● WHAT IS BEING ASKED
Start at the line with "1. Hillcrest: Suitable" in the records below, stop at the line with "Players can customize", and return every line in that span exactly, the two end lines included.

-- Opening Marker --

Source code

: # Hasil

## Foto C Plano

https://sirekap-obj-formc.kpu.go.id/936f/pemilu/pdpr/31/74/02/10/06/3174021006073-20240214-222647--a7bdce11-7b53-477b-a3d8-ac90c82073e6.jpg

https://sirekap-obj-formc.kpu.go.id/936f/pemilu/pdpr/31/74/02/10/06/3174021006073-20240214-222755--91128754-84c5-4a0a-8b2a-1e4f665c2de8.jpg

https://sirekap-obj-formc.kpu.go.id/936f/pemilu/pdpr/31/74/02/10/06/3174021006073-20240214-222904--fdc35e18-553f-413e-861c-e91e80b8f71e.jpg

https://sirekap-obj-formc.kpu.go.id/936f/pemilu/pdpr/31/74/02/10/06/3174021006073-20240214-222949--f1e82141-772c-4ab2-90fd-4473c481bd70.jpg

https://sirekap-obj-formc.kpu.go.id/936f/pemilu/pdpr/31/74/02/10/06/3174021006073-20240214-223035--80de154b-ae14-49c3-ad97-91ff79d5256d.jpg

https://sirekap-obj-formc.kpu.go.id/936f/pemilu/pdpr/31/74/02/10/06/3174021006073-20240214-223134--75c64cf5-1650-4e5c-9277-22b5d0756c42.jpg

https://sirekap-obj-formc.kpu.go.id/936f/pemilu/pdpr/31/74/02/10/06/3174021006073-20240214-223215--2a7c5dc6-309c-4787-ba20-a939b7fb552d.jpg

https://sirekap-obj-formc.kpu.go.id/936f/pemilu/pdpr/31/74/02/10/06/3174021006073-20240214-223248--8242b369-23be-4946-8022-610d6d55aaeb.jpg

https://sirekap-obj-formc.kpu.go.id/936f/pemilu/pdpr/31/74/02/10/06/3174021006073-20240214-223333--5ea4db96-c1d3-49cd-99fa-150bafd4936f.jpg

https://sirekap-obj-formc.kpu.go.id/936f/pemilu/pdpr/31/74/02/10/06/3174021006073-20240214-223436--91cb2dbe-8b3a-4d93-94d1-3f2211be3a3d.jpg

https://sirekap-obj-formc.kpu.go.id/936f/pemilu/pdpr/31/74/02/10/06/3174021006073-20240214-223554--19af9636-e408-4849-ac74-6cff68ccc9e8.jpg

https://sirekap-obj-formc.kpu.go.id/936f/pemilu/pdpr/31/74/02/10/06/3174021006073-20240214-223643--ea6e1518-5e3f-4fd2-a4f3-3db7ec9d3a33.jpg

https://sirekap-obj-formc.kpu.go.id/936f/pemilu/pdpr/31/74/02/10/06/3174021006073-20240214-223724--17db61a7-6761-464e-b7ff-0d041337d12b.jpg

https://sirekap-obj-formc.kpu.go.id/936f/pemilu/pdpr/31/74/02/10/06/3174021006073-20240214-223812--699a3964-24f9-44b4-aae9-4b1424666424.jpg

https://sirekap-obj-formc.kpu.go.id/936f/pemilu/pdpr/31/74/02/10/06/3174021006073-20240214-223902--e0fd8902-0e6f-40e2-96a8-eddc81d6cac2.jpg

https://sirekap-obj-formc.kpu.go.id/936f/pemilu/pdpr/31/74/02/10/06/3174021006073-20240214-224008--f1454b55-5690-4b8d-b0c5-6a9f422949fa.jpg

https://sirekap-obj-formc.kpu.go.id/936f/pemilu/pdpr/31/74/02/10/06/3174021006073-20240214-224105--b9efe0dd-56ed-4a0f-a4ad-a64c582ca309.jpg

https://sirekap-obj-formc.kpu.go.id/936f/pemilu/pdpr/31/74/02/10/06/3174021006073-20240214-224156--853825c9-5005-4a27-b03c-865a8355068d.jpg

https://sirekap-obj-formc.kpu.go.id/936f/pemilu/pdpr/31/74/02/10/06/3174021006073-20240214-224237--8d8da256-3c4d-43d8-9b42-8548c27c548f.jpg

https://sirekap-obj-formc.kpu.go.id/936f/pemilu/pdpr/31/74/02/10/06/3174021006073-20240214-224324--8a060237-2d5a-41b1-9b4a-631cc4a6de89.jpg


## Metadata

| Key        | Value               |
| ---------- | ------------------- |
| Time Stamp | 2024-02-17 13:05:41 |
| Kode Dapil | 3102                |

-- Closing Marker --
-- Opening Marker --

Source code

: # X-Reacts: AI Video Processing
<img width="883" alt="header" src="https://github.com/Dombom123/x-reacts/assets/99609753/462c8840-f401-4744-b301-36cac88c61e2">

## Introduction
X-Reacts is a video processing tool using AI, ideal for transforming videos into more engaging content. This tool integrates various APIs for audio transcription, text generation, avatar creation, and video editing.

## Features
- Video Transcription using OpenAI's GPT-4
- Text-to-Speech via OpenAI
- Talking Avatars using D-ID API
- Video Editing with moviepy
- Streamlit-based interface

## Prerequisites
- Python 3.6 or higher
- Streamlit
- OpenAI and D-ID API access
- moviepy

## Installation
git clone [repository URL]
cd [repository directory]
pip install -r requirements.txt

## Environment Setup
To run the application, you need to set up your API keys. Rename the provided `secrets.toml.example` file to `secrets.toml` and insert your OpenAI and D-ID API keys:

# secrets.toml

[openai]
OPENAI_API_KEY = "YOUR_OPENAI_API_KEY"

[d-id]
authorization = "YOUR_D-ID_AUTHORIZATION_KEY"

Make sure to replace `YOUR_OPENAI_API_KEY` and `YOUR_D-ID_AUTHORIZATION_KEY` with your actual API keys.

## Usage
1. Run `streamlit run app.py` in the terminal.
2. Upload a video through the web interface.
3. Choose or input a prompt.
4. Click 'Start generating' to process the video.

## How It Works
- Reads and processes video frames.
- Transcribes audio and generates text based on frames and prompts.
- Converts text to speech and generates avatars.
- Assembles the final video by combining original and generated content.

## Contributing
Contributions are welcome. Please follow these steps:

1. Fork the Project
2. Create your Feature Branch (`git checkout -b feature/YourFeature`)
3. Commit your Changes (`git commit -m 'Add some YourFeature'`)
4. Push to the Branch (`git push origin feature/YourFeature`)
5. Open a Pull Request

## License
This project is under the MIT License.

-- Closing Marker --
-- Opening Marker --

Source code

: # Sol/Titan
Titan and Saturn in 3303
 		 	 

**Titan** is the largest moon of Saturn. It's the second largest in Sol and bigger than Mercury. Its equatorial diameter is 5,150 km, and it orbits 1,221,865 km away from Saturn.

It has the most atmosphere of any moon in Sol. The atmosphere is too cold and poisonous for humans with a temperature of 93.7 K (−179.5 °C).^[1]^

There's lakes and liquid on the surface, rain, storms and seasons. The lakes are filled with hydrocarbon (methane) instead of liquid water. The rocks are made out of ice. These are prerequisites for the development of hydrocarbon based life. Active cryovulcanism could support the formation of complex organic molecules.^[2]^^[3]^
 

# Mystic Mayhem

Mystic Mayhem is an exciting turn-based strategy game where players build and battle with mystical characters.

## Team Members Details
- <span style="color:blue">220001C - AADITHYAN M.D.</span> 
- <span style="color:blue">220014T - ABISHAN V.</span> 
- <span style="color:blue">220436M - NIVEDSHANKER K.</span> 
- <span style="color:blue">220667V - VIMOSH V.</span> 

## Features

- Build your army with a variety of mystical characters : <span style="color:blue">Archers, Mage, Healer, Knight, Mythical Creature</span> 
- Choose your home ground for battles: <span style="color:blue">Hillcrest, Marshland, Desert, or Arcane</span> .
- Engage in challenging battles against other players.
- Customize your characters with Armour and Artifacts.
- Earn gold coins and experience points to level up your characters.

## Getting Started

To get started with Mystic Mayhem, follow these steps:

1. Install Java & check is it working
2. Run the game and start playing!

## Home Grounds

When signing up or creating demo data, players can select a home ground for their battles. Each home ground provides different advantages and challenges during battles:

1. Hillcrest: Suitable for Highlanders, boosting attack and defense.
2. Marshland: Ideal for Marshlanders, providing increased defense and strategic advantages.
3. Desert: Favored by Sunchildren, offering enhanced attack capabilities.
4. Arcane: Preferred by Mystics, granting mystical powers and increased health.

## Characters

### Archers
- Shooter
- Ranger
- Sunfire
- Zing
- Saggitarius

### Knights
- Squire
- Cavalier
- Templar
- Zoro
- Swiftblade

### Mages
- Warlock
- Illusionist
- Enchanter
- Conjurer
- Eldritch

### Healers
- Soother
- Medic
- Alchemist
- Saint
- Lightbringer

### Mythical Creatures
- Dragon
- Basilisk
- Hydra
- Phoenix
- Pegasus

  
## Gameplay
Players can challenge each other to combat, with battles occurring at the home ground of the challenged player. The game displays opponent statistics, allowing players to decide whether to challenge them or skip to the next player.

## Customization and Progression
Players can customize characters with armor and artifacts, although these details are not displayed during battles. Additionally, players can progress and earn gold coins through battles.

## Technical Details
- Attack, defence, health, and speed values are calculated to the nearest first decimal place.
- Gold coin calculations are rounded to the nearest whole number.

-- Closing Marker --

● TASK ANSWER
1. Hillcrest: Suitable for Highlanders, boosting attack and defense.
2. Marshland: Ideal for Marshlanders, providing increased defense and strategic advantages.
3. Desert: Favored by Sunchildren, offering enhanced attack capabilities.
4. Arcane: Preferred by Mystics, granting mystical powers and increased health.

## Characters

### Archers
- Shooter
- Ranger
- Sunfire
- Zing
- Saggitarius

### Knights
- Squire
- Cavalier
- Templar
- Zoro
- Swiftblade

### Mages
- Warlock
- Illusionist
- Enchanter
- Conjurer
- Eldritch

### Healers
- Soother
- Medic
- Alchemist
- Saint
- Lightbringer

### Mythical Creatures
- Dragon
- Basilisk
- Hydra
- Phoenix
- Pegasus

  
## Gameplay
Players can challenge each other to combat, with battles occurring at the home ground of the challenged player. The game displays opponent statistics, allowing players to decide whether to challenge them or skip to the next player.

## Customization and Progression
Players can customize characters with armor and artifacts, although these details are not displayed during battles. Additionally, players can progress and earn gold coins through battles.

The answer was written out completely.